Quality Gate Alerts:
- Preclinical only
Methodological Considerations:
- Open-label design — placebo effect not excluded
Abstract: Chronic low back pain (CLBP) affects over half a billion people worldwide. Current pharmacologic treatments offer limited efficacy and carry substantial risks, warranting the development of safe and effective alternatives. This multicenter, randomized, placebo-controlled phase 3 trial evaluated the efficacy and safety of VER-01 in CLBP. It enrolled 820 adults with CLBP (VER-01, n = 394; placebo, n = 426) and included a double-blind 12-week treatment phase (phase A), a 6-month open-label extension (phase B), followed by either a 6-month continuation (phase C) or randomized withdrawal (phase D). The primary endpoint of phase A was a change in mean numeric rating scale (NRS) pain intensity, with a change in total neuropathic pain symptom inventory (NPSI) score as a key secondary endpoint in participants with a neuropathic pain component (PainDETECT > 18). The primary endpoint for phase D was time to treatment failure. The study met its primary endpoint in phase A, with a mean pain reduction of -1.9 NRS points in the VER-01 group (mean difference (MD) versus placebo = -0.6, 95% confidence interval (CI) = -0.9 to -0.3; P < 0.001).

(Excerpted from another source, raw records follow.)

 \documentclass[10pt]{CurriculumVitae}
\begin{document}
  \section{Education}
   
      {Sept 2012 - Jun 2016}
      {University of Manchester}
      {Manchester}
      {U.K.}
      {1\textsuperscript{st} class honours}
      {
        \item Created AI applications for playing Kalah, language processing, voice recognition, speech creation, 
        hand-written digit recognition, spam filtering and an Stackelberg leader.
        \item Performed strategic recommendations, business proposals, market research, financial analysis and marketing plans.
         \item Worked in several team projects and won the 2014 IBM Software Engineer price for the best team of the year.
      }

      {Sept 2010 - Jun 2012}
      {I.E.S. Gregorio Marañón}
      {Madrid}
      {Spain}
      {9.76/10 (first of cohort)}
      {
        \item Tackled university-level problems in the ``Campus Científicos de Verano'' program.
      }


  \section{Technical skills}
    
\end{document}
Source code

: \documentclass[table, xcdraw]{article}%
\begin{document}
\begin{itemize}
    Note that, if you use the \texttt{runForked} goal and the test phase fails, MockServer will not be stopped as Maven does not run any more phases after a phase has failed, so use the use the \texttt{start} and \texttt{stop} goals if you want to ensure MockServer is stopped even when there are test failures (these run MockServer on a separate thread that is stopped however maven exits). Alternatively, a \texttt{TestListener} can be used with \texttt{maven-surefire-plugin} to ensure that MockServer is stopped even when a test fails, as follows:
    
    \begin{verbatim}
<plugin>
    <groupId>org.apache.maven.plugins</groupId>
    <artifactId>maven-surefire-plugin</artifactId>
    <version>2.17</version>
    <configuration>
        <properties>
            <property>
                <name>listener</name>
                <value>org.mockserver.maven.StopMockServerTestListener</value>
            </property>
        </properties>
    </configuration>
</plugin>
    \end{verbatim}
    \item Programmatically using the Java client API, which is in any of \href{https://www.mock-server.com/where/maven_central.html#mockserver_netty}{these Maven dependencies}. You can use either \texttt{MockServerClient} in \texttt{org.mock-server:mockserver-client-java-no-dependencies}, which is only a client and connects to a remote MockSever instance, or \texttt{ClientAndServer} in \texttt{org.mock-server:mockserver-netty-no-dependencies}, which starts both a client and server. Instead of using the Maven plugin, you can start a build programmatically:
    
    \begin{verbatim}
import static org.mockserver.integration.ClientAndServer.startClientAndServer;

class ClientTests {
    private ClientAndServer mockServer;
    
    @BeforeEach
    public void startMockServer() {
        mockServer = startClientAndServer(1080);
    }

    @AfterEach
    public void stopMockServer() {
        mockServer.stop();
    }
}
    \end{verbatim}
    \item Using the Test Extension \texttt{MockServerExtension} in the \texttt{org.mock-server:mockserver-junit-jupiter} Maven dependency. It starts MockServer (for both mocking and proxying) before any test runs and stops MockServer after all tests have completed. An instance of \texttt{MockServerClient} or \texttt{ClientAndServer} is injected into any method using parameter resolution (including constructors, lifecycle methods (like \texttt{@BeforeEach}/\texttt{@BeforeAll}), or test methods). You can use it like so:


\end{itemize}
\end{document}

Pain further decreased to -2.9 NRS points in phase B, with effects sustained through phase C. The study also met its key secondary endpoint of phase A, with a mean NPSI decrease of -14.4 (standard error, 3.3) points from baseline in the VER-01 arm (MD versus placebo = -7.3, 95% CI = -13.2 to -1.3; P = 0.017). Although phase D did not meet its primary endpoint (hazard ratio = 0.75, 95% CI = 0.44-1.27; P = 0.288), pain increased significantly more with placebo upon withdrawal (MD = 0.5, 95% CI = 0.0-1.0; P = 0.034). In phase A, the incidence of adverse events-mostly mild to moderate and transient-was higher with VER-01 than with placebo (83.3% versus 67.3%; P < 0.001). VER-01 was well-tolerated, with no signs of dependence or withdrawal. VER-01 shows potential as a new, safe and effective treatment for CLBP. ClinicalTrials.gov registration: NCT04
💊 This phase 3 trial presents promising data for full-spectrum cannabis extract in chronic low back pain, a condition where current pharmacotherapy often disappoints patients and clinicians alike, though several considerations warrant careful interpretation before clinical adoption. The study’s strengths include its double-blind design and substantial sample size, yet the abstract’s truncation limits our ability to assess key outcomes, safety profiles, and whether observed benefits persist in the open-label extension or represent primarily placebo response patterns. Notably absent from this summary are details on the specific cannabinoid ratios in VER-01, baseline pain severity, functional outcomes, and comparative efficacy against conventional treatments like NSAIDs or physical therapy, all of which substantially influence clinical utility. For practitioners considering cannabis-based approaches in CLBP, this trial suggests potential value but should prompt review of the full manuscript to evaluate effect sizes, adverse event rates, drug interactions, and patient populations most likely to benefit before integrating VER-01 into treatment algorithms.